Despite the obvious concern surrounding any company that becomes a target of the networking king, Cisco is not even Brocade’s biggest problem. It would probably come as a surprise to those not directly following the storage industry to learn that a relatively small company recently spun off from EMC could pose a significant threat to such a dominant vendor. Well, it’s time that Brocade investors stood up and took notice of McData since it’s about to become the company’s biggest competitor. Conventional wisdom amongst investors seems to be that with Brocade's 90% share of the SAN switching market, it would be virtually impossible for any competitor to overcome such dominance (unless of course Juniper decided to get into Fibre Channel switches ;-) but that's unlikely to happen). Unfortunately, not only is this opinion wrong but the statement itself is false. Contrary to popular belief, Brocade dominates only a portion of the SAN switching opportunity, not the entire market. When all types of Fibre Channel switches and hubs are included, Brocade's market share falls dramatically from around 90% to 38% (numbers as of 3Q00). While the company remains the overall market leader, its position no longer looks quite as secure. When this wider view is taken, McData suddenly jumps into the picture, taking second place, rising from 0 to a 22% share. Not only that but McData is arguably better positioned for the future of the networked storage market than is Brocade.
The reason why McData seems to be off of most investors’ radar is because, until recently, it was not considered one of Brocade's competitors.
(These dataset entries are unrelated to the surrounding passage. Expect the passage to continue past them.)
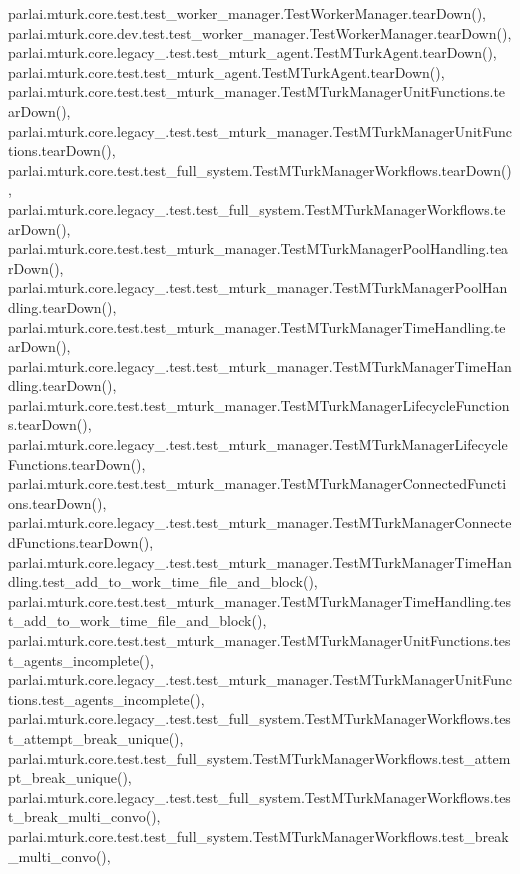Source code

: parlai.\+mturk.\+core.\+test.\+test\+\_\+worker\+\_\+manager.\+Test\+Worker\+Manager.\+tear\+Down(), parlai.\+mturk.\+core.\+dev.\+test.\+test\+\_\+worker\+\_\+manager.\+Test\+Worker\+Manager.\+tear\+Down(), parlai.\+mturk.\+core.\+legacy\+\_.\+test.\+test\+\_\+mturk\+\_\+agent.\+Test\+M\+Turk\+Agent.\+tear\+Down(), parlai.\+mturk.\+core.\+test.\+test\+\_\+mturk\+\_\+agent.\+Test\+M\+Turk\+Agent.\+tear\+Down(), parlai.\+mturk.\+core.\+test.\+test\+\_\+mturk\+\_\+manager.\+Test\+M\+Turk\+Manager\+Unit\+Functions.\+tear\+Down(), parlai.\+mturk.\+core.\+legacy\+\_.\+test.\+test\+\_\+mturk\+\_\+manager.\+Test\+M\+Turk\+Manager\+Unit\+Functions.\+tear\+Down(), parlai.\+mturk.\+core.\+test.\+test\+\_\+full\+\_\+system.\+Test\+M\+Turk\+Manager\+Workflows.\+tear\+Down(), parlai.\+mturk.\+core.\+legacy\+\_.\+test.\+test\+\_\+full\+\_\+system.\+Test\+M\+Turk\+Manager\+Workflows.\+tear\+Down(), parlai.\+mturk.\+core.\+test.\+test\+\_\+mturk\+\_\+manager.\+Test\+M\+Turk\+Manager\+Pool\+Handling.\+tear\+Down(), parlai.\+mturk.\+core.\+legacy\+\_.\+test.\+test\+\_\+mturk\+\_\+manager.\+Test\+M\+Turk\+Manager\+Pool\+Handling.\+tear\+Down(), parlai.\+mturk.\+core.\+test.\+test\+\_\+mturk\+\_\+manager.\+Test\+M\+Turk\+Manager\+Time\+Handling.\+tear\+Down(), parlai.\+mturk.\+core.\+legacy\+\_.\+test.\+test\+\_\+mturk\+\_\+manager.\+Test\+M\+Turk\+Manager\+Time\+Handling.\+tear\+Down(), parlai.\+mturk.\+core.\+test.\+test\+\_\+mturk\+\_\+manager.\+Test\+M\+Turk\+Manager\+Lifecycle\+Functions.\+tear\+Down(), parlai.\+mturk.\+core.\+legacy\+\_.\+test.\+test\+\_\+mturk\+\_\+manager.\+Test\+M\+Turk\+Manager\+Lifecycle\+Functions.\+tear\+Down(), parlai.\+mturk.\+core.\+test.\+test\+\_\+mturk\+\_\+manager.\+Test\+M\+Turk\+Manager\+Connected\+Functions.\+tear\+Down(), parlai.\+mturk.\+core.\+legacy\+\_.\+test.\+test\+\_\+mturk\+\_\+manager.\+Test\+M\+Turk\+Manager\+Connected\+Functions.\+tear\+Down(), parlai.\+mturk.\+core.\+legacy\+\_.\+test.\+test\+\_\+mturk\+\_\+manager.\+Test\+M\+Turk\+Manager\+Time\+Handling.\+test\+\_\+add\+\_\+to\+\_\+work\+\_\+time\+\_\+file\+\_\+and\+\_\+block(), parlai.\+mturk.\+core.\+test.\+test\+\_\+mturk\+\_\+manager.\+Test\+M\+Turk\+Manager\+Time\+Handling.\+test\+\_\+add\+\_\+to\+\_\+work\+\_\+time\+\_\+file\+\_\+and\+\_\+block(), parlai.\+mturk.\+core.\+test.\+test\+\_\+mturk\+\_\+manager.\+Test\+M\+Turk\+Manager\+Unit\+Functions.\+test\+\_\+agents\+\_\+incomplete(), parlai.\+mturk.\+core.\+legacy\+\_.\+test.\+test\+\_\+mturk\+\_\+manager.\+Test\+M\+Turk\+Manager\+Unit\+Functions.\+test\+\_\+agents\+\_\+incomplete(), parlai.\+mturk.\+core.\+legacy\+\_.\+test.\+test\+\_\+full\+\_\+system.\+Test\+M\+Turk\+Manager\+Workflows.\+test\+\_\+attempt\+\_\+break\+\_\+unique(), parlai.\+mturk.\+core.\+test.\+test\+\_\+full\+\_\+system.\+Test\+M\+Turk\+Manager\+Workflows.\+test\+\_\+attempt\+\_\+break\+\_\+unique(), parlai.\+mturk.\+core.\+legacy\+\_.\+test.\+test\+\_\+full\+\_\+system.\+Test\+M\+Turk\+Manager\+Workflows.\+test\+\_\+break\+\_\+multi\+\_\+convo(), parlai.\+mturk.\+core.\+test.\+test\+\_\+full\+\_\+system.\+Test\+M\+Turk\+Manager\+Workflows.\+test\+\_\+break\+\_\+multi\+\_\+convo(), 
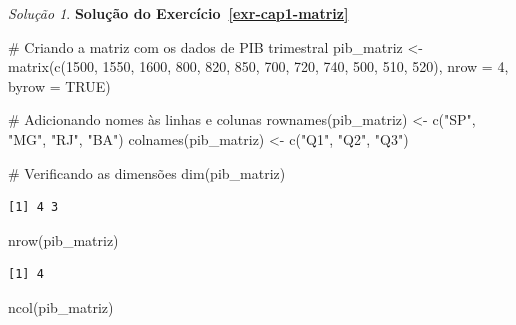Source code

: \documentclass[
  portuguese,
  letterpaper,
  DIV=11,
  numbers=noendperiod]{scrreprt}
\newenvironment{Shaded}{\begin{snugshade}}{\end{snugshade}}
\newcommand{\AttributeTok}[1]{\textcolor[rgb]{0.40,0.45,0.13}{#1}}
\newcommand{\CommentTok}[1]{\textcolor[rgb]{0.37,0.37,0.37}{#1}}
\newcommand{\ConstantTok}[1]{\textcolor[rgb]{0.56,0.35,0.01}{#1}}
\newcommand{\DecValTok}[1]{\textcolor[rgb]{0.68,0.00,0.00}{#1}}
\newcommand{\FunctionTok}[1]{\textcolor[rgb]{0.28,0.35,0.67}{#1}}
\newcommand{\NormalTok}[1]{\textcolor[rgb]{0.00,0.23,0.31}{#1}}
\newcommand{\OtherTok}[1]{\textcolor[rgb]{0.00,0.23,0.31}{#1}}
\newcommand{\StringTok}[1]{\textcolor[rgb]{0.13,0.47,0.30}{#1}}
\theoremstyle{definition}
\theoremstyle{remark}
\newtheorem*{solution}{Solução}
\begin{document}
\begin{solution}
\textbf{Solução do Exercício~\ref{exr-cap1-matriz}}

\begin{Shaded}
\begin{Highlighting}[]
\CommentTok{\# Criando a matriz com os dados de PIB trimestral}
\NormalTok{pib\_matriz }\OtherTok{\textless{}{-}} \FunctionTok{matrix}\NormalTok{(}\FunctionTok{c}\NormalTok{(}\DecValTok{1500}\NormalTok{, }\DecValTok{1550}\NormalTok{, }\DecValTok{1600}\NormalTok{, }
                       \DecValTok{800}\NormalTok{, }\DecValTok{820}\NormalTok{, }\DecValTok{850}\NormalTok{, }
                       \DecValTok{700}\NormalTok{, }\DecValTok{720}\NormalTok{, }\DecValTok{740}\NormalTok{, }
                       \DecValTok{500}\NormalTok{, }\DecValTok{510}\NormalTok{, }\DecValTok{520}\NormalTok{), }
                     \AttributeTok{nrow =} \DecValTok{4}\NormalTok{, }\AttributeTok{byrow =} \ConstantTok{TRUE}\NormalTok{)}

\CommentTok{\# Adicionando nomes às linhas e colunas}
\FunctionTok{rownames}\NormalTok{(pib\_matriz) }\OtherTok{\textless{}{-}} \FunctionTok{c}\NormalTok{(}\StringTok{"SP"}\NormalTok{, }\StringTok{"MG"}\NormalTok{, }\StringTok{"RJ"}\NormalTok{, }\StringTok{"BA"}\NormalTok{)}
\FunctionTok{colnames}\NormalTok{(pib\_matriz) }\OtherTok{\textless{}{-}} \FunctionTok{c}\NormalTok{(}\StringTok{"Q1"}\NormalTok{, }\StringTok{"Q2"}\NormalTok{, }\StringTok{"Q3"}\NormalTok{)}

\CommentTok{\# Verificando as dimensões}
\FunctionTok{dim}\NormalTok{(pib\_matriz)}
\end{Highlighting}
\end{Shaded}

\begin{verbatim}
[1] 4 3
\end{verbatim}

\begin{Shaded}
\begin{Highlighting}[]
\FunctionTok{nrow}\NormalTok{(pib\_matriz)}
\end{Highlighting}
\end{Shaded}

\begin{verbatim}
[1] 4
\end{verbatim}

\begin{Shaded}
\begin{Highlighting}[]
\FunctionTok{ncol}\NormalTok{(pib\_matriz)}
\end{Highlighting}
\end{Shaded}


\end{solution}
\end{document}
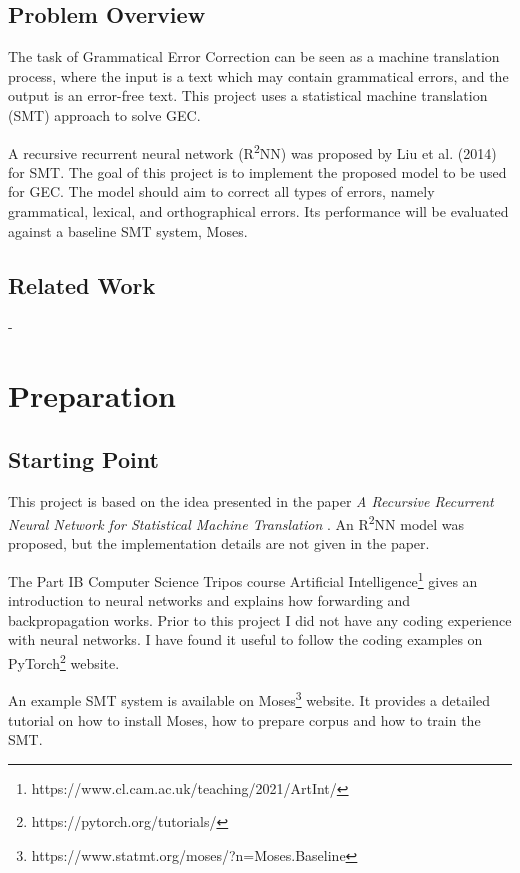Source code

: \documentclass[12pt,a4paper,twoside,openright]{report}
\begin{document}


\section{Problem Overview}

The task of Grammatical Error Correction can be seen as a machine translation process, where the input is a text which may contain grammatical errors, and the output is an error-free text. This project uses a statistical machine translation (SMT) approach to solve GEC.

A recursive recurrent neural network (R\textsuperscript{2}NN) was proposed by Liu et al. (2014) \cite{r2nn} for SMT. The goal of this project is to implement the proposed model to be used for GEC. The model should aim to correct all types of errors, namely grammatical, lexical, and orthographical errors. Its performance will be evaluated against a baseline SMT system, Moses\cite{moses}.


\section{Related Work}
-

\chapter{Preparation}

\section{Starting Point}

This project is based on the idea presented in the paper \textit{A Recursive Recurrent Neural Network for Statistical Machine Translation} \cite{r2nn}. An R\textsuperscript{2}NN model was proposed, but the implementation details are not given in the paper.

The Part IB Computer Science Tripos course Artificial Intelligence\footnote{https://www.cl.cam.ac.uk/teaching/2021/ArtInt/} gives an introduction to neural networks and explains how forwarding and backpropagation works. Prior to this project I did not have any coding experience with neural networks. I have found it useful to follow the coding examples on PyTorch\footnote{https://pytorch.org/tutorials/} website.

An example SMT system is available on Moses\footnote{https://www.statmt.org/moses/?n=Moses.Baseline} website. It provides a detailed tutorial on how to install Moses, how to prepare corpus and how to train the SMT.
\end{document}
There are currently three different segments of the SAN switching market: Workgroup, Department and Director. Brocade's dominant position stems from its 90% share of the combined workgroup and director market. However, the company currently has virtually no share of the high end director market where McData holds an even more impressive monopolistic market share of over 98% (some estimates have been as high as 99.8%). Needless to say, neither company is faced with much of a competitive threat at the moment. If only the world operated with fixed boundaries then both Gorilla's could live happily ever after in their respective niches. Unfortunately, as corporations begin to focus on end-to-end switching solutions, the lines in the sand will blur and a monolithic battle for SAN supremacy will ensue.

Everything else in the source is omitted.